Le ministre de la Justice Pascal Clément a reconnu que son directeur de cabinet était un des candidats. Mais il a insisté publiquement sur les « qualités de juriste » de ce magistrat de 55 ans, qui fut conseiller à l’Elysée de 2002 à 2005 avant d’arriver place Vendôme.
L’Union syndicale de la magistrature (USM, majoritaire) estime que sa nomination possible vise à gérer l’après-2007, Jacques Chirac, s’il n’est plus à la tête de l’Etat, risquant alors des auditions, voire des poursuites, dans certains dossiers judiciaires visant la gestion de la mairie de Paris, qu’il a dirigée de 1977 à 1995.
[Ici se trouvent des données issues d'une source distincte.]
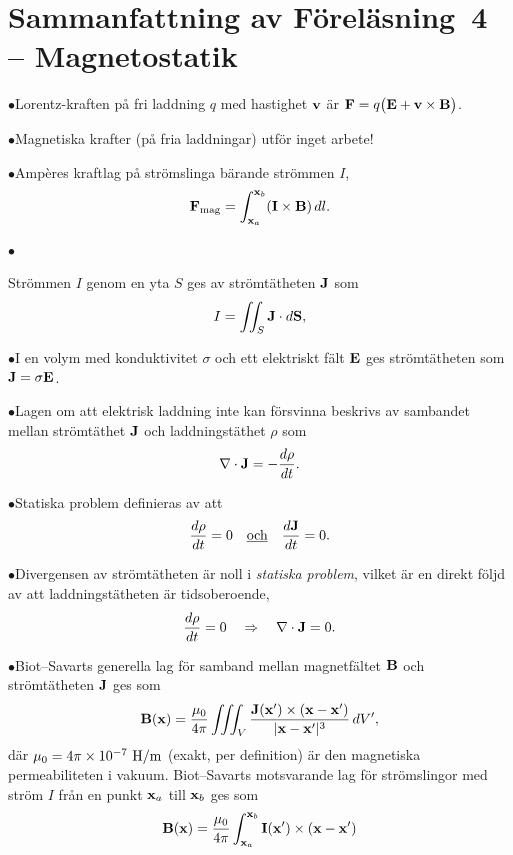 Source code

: {{{\section{Sammanfattning av F{\"o}rel{\"a}sning~4 -- Magnetostatik}
\item{$\bullet$}{Lorentz-kraften p{\aa} fri laddning $q$ med hastighet
  ${\bf v}$ {\"a}r ${\bf F}=q\big({\bf E}+{\bf v}\times{\bf B}\big)$.}
\item{$\bullet$}{Magnetiska krafter (p{\aa} fria laddningar) utf{\"o}r
  inget arbete!}
\item{$\bullet$}{Amp{\`e}res kraftlag p{\aa} str{\"o}mslinga b{\"a}rande
  str{\"o}mmen $I$,
  $$
    {\bf F}_{\rm mag}=\int^{{\bf x}_b}_{{\bf x}_a} ({\bf I}\times{\bf B})\,dl.
  $$}
\item{$\bullet$}{Str{\"o}mmen $I$ genom en yta $S$ ges av str{\"o}mt{\"a}theten
  ${\bf J}$ som
  $$
    I=\iint_S {\bf J}\cdot d{\bf S},
  $$
\item{$\bullet$}{I en volym med konduktivitet $\sigma$ och ett elektriskt
  f{\"a}lt ${\bf E}$ ges str{\"o}mt{\"a}theten som ${\bf J}=\sigma{\bf E}$.}
\item{$\bullet$}{Lagen om att elektrisk laddning inte kan f{\"o}rsvinna
  beskrivs av sambandet mellan str{\"o}mt{\"a}thet ${\bf J}$ och
  laddningst{\"a}thet $\rho$ som
  $$
    \nabla\cdot{\bf J}=-{{d\rho}\over{dt}}.
  $$}
\item{$\bullet$}{Statiska problem definieras av att
  $$
    {{d\rho}\over{dt}}=0\quad\underline{\hbox{och}}\quad{{d{\bf J}}\over{dt}}=0.
  $$}
\item{$\bullet$}{Divergensen av str{\"o}mt{\"a}theten {\"a}r noll i
  {\it statiska problem}, vilket {\"a}r en direkt f{\"o}ljd av att
  laddnings\-t{\"a}t\-heten {\"a}r tidsoberoende,
  $$
    {{d\rho}\over{dt}}=0\quad\Rightarrow\quad\nabla\cdot{\bf J}=0.
  $$}
\item{$\bullet$}{Biot--Savarts generella lag f{\"o}r samband mellan
  magnetf{\"a}ltet ${\bf B}$ och str{\"o}mt{\"a}theten ${\bf J}$ ges som
  $$
    {\bf B}({\bf x})={{\mu_0}\over{4\pi}}\iiint_V
        {{{\bf J}({\bf x}')\times({\bf x}-{\bf x}')}
          \over{|{\bf x}-{\bf x}'|^3}}\,dV',
  $$
  d{\"a}r $\mu_0=4\pi\times10^{-7}\ {\rm H}/{\rm m}$ (exakt, per definition)
  {\"a}r den magnetiska permeabiliteten i vakuum. Biot--Savarts motsvarande
  lag f{\"o}r str{\"o}mslingor med str{\"o}m $I$ fr{\aa}n en punkt ${\bf x}_a$
  till ${\bf x}_b$ ges som
  $$
    {\bf B}({\bf x})={{\mu_0}\over{4\pi}}\int^{{\bf x}_b}_{{\bf x}_a}
        {{{\bf I}({\bf x}')\times({\bf x}-{\bf x}')}
}$$}}}}}
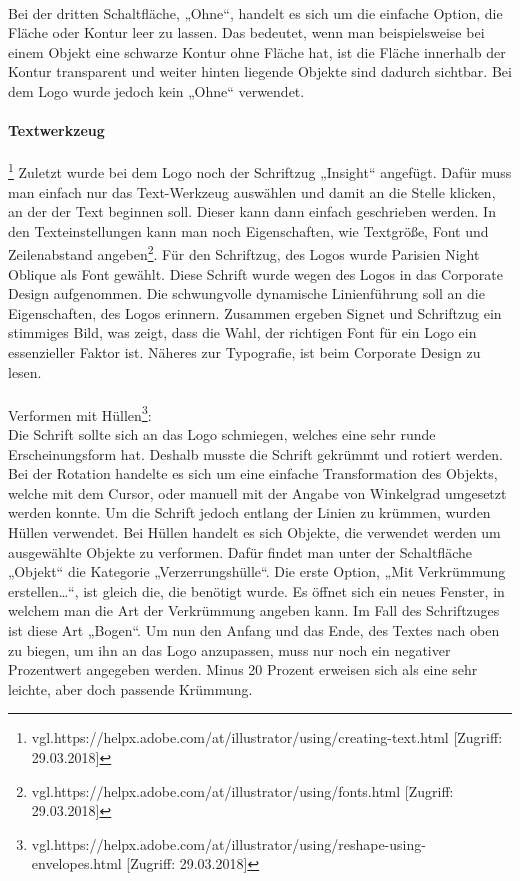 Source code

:\leavevmode \\
Bei der dritten Schaltfläche, „Ohne“, handelt es sich um die einfache Option, die Fläche oder Kontur leer zu lassen. Das bedeutet, wenn man beispielsweise bei einem Objekt eine schwarze Kontur ohne Fläche hat, ist die Fläche innerhalb der Kontur transparent und weiter hinten liegende Objekte sind dadurch sichtbar. Bei dem Logo wurde jedoch kein „Ohne“ verwendet.

\paragraph{Textwerkzeug}\footnote{\label{} vgl.https://helpx.adobe.com/at/illustrator/using/creating-text.html [Zugriff: 29.03.2018]} 
Zuletzt wurde bei dem Logo noch der Schriftzug „Insight“ angefügt. Dafür muss man einfach nur das Text-Werkzeug auswählen und damit an die Stelle klicken, an der der Text beginnen soll. Dieser kann dann einfach geschrieben werden. In den Texteinstellungen kann man noch Eigenschaften, wie Textgröße, Font und Zeilenabstand angeben\footnote{\label{} vgl.https://helpx.adobe.com/at/illustrator/using/fonts.html [Zugriff: 29.03.2018]}.
Für den Schriftzug, des Logos wurde Parisien Night Oblique als Font gewählt. Diese Schrift wurde wegen des Logos in das Corporate Design aufgenommen. Die schwungvolle dynamische Linienführung soll an die Eigenschaften, des Logos erinnern. Zusammen ergeben Signet und Schriftzug ein stimmiges Bild, was zeigt, dass die Wahl, der richtigen Font für ein Logo ein essenzieller Faktor ist. Näheres zur Typografie, ist beim Corporate Design zu lesen.
\leavevmode \\
\leavevmode \\
Verformen mit Hüllen\footnote{\label{} vgl.https://helpx.adobe.com/at/illustrator/using/reshape-using-envelopes.html [Zugriff: 29.03.2018]}:
\leavevmode \\
Die Schrift sollte sich an das Logo schmiegen, welches eine sehr runde Erscheinungsform hat. Deshalb musste die Schrift gekrümmt und rotiert werden. Bei der Rotation handelte es sich um eine einfache Transformation des Objekts, welche mit dem Cursor, oder manuell mit der Angabe von Winkelgrad umgesetzt werden konnte. Um die Schrift jedoch entlang der Linien zu krümmen, wurden Hüllen verwendet. Bei Hüllen handelt es sich Objekte, die verwendet werden um ausgewählte Objekte zu verformen. Dafür findet man unter der Schaltfläche „Objekt“ die Kategorie „Verzerrungshülle“. Die erste Option, „Mit Verkrümmung erstellen…“, ist gleich die, die benötigt wurde. Es öffnet sich ein neues Fenster, in welchem man die Art der Verkrümmung angeben kann. Im Fall des Schriftzuges ist diese Art „Bogen“. Um nun den Anfang und das Ende, des Textes nach oben zu biegen, um ihn an das Logo anzupassen, muss nur noch ein negativer Prozentwert angegeben werden. Minus 20 Prozent erweisen sich als eine sehr leichte, aber doch passende Krümmung.
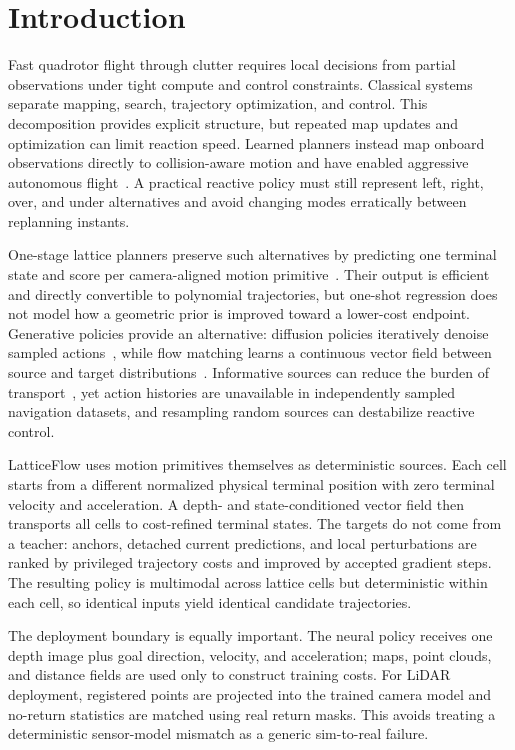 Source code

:\section{Introduction}

Fast quadrotor flight through clutter requires local decisions from partial observations under tight compute and control constraints. Classical systems separate mapping, search, trajectory optimization, and control. This decomposition provides explicit structure, but repeated map updates and optimization can limit reaction speed. Learned planners instead map onboard observations directly to collision-aware motion and have enabled aggressive autonomous flight~\cite{loquercio2021learning}. A practical reactive policy must still represent left, right, over, and under alternatives and avoid changing modes erratically between replanning instants.

One-stage lattice planners preserve such alternatives by predicting one terminal state and score per camera-aligned motion primitive~\cite{lu2024yopo}. Their output is efficient and directly convertible to polynomial trajectories, but one-shot regression does not model how a geometric prior is improved toward a lower-cost endpoint. Generative policies provide an alternative: diffusion policies iteratively denoise sampled actions~\cite{chi2023diffusion}, while flow matching learns a continuous vector field between source and target distributions~\cite{lipman2023flow}. Informative sources can reduce the burden of transport~\cite{jia2026a2a}, yet action histories are unavailable in independently sampled navigation datasets, and resampling random sources can destabilize reactive control.

LatticeFlow uses motion primitives themselves as deterministic sources. Each cell starts from a different normalized physical terminal position with zero terminal velocity and acceleration. A depth- and state-conditioned vector field then transports all cells to cost-refined terminal states. The targets do not come from a teacher: anchors, detached current predictions, and local perturbations are ranked by privileged trajectory costs and improved by accepted gradient steps. The resulting policy is multimodal across lattice cells but deterministic within each cell, so identical inputs yield identical candidate trajectories.

The deployment boundary is equally important. The neural policy receives one depth image plus goal direction, velocity, and acceleration; maps, point clouds, and distance fields are used only to construct training costs. For LiDAR deployment, registered points are projected into the trained camera model and no-return statistics are matched using real return masks. This avoids treating a deterministic sensor-model mismatch as a generic sim-to-real failure.

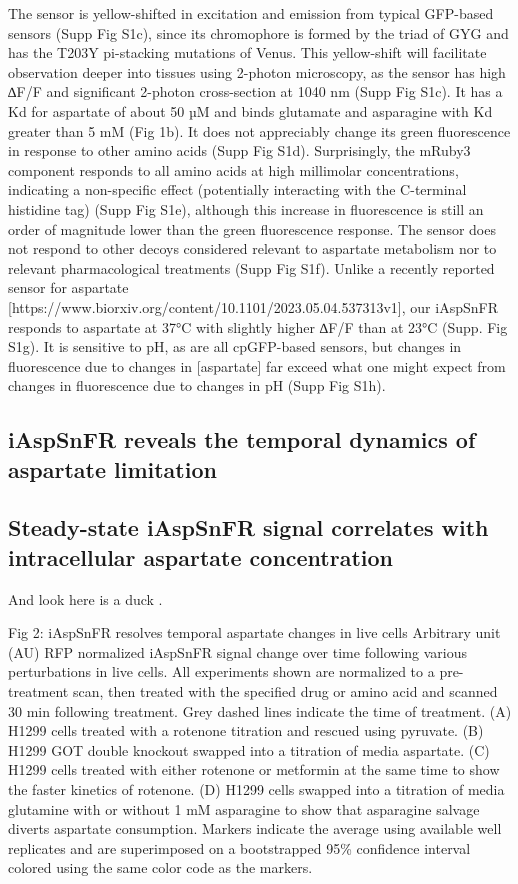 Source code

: \documentclass[9pt,lineno]{elife}
\begin{document}
The sensor is yellow-shifted in excitation and emission from typical GFP-based sensors (Supp Fig S1c), since its chromophore is formed by the triad of GYG and has the T203Y pi-stacking mutations of Venus.
This yellow-shift will facilitate observation deeper into tissues using 2-photon microscopy, as the sensor has high ∆F/F and significant 2-photon cross-section at 1040 nm (Supp Fig S1c).
It has a Kd for aspartate of about 50 µM and binds glutamate and asparagine with Kd greater than 5 mM (Fig 1b). It does not appreciably change its green fluorescence in response to other amino acids (Supp Fig S1d).
Surprisingly, the mRuby3 component responds to all amino acids at high millimolar concentrations, indicating a non-specific effect (potentially interacting with the C-terminal histidine tag) (Supp Fig S1e), although this increase in fluorescence is still an order of magnitude lower than the green fluorescence response.
The sensor does not respond to other decoys considered relevant to aspartate metabolism nor to relevant pharmacological treatments (Supp Fig S1f). Unlike a recently reported sensor for aspartate [https://www.biorxiv.org/content/10.1101/2023.05.04.537313v1], our iAspSnFR responds to aspartate at 37°C with slightly higher ∆F/F than at 23°C (Supp. Fig S1g).
It is sensitive to pH, as are all cpGFP-based sensors, but changes in fluorescence due to changes in [aspartate] far exceed what one might expect from changes in fluorescence due to changes in pH (Supp Fig S1h).


\subsection{iAspSnFR reveals the temporal dynamics of aspartate limitation}
\lipsum[5]




\subsection{Steady-state iAspSnFR signal correlates with intracellular aspartate concentration}
\lipsum[7]


And look here is a duck .



Fig 2:
iAspSnFR resolves temporal aspartate changes in live cells
Arbitrary unit (AU) RFP normalized iAspSnFR signal change over time following various perturbations in live cells. All experiments shown are normalized to a pre-treatment scan, then treated with the specified drug or amino acid and scanned 30 min following treatment. Grey dashed lines indicate the time of treatment. (A) H1299 cells treated with a rotenone titration and rescued using pyruvate. (B) H1299 GOT double knockout swapped into a titration of media aspartate. (C) H1299 cells treated with either rotenone or metformin at the same time to show the faster kinetics of rotenone. (D) H1299 cells swapped into a titration of media glutamine with or without 1 mM asparagine to show that asparagine salvage diverts aspartate consumption. Markers indicate the average using available well replicates and are superimposed on a bootstrapped 95\% confidence interval colored using the same color code as the markers.
\end{document}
« Ceci confirme une reprise en main et renvoie aux citoyens et justiciables une image désastreuse de la gestion de la magistrature aux lendemains de l’affaire d’Outreau. C’est une nomination purement politique, un signal envoyé qui paraît catastrophique », affirme Laurent Bédouet, secrétaire national de l’USM.

Immunité pénale

Dimanche, le premier secrétaire du Parti socialiste François Hollande a estimé que le président Chirac cherchait à « se protéger des éventuelles poursuites judiciaires qui pourraient être engagées à son endroit ». Il a par ailleurs promis « toutes les interventions nécessaires pour qu’il n’y ait pas une utilisation privative des nominations ».
Depuis un arrêt de la Cour de cassation en 2001, le président de la République bénéficie d’une immunité pénale qui interdit toute audition ou mise en examen pendant son mandat, et Jacques Chirac n’a donc jamais été inquiété dans plusieurs procès ayant touché certains de ses proches.
La Cour de cassation a cependant ouvert dans le même arrêt de 2001 l’hypothèse de poursuites après le départ du chef de l’Etat de l’Elysée, en stipulant qu’il ne pourrait pas bénéficier à ce moment de la règle de la prescription (poursuites impossibles en cas de faits trop anciens).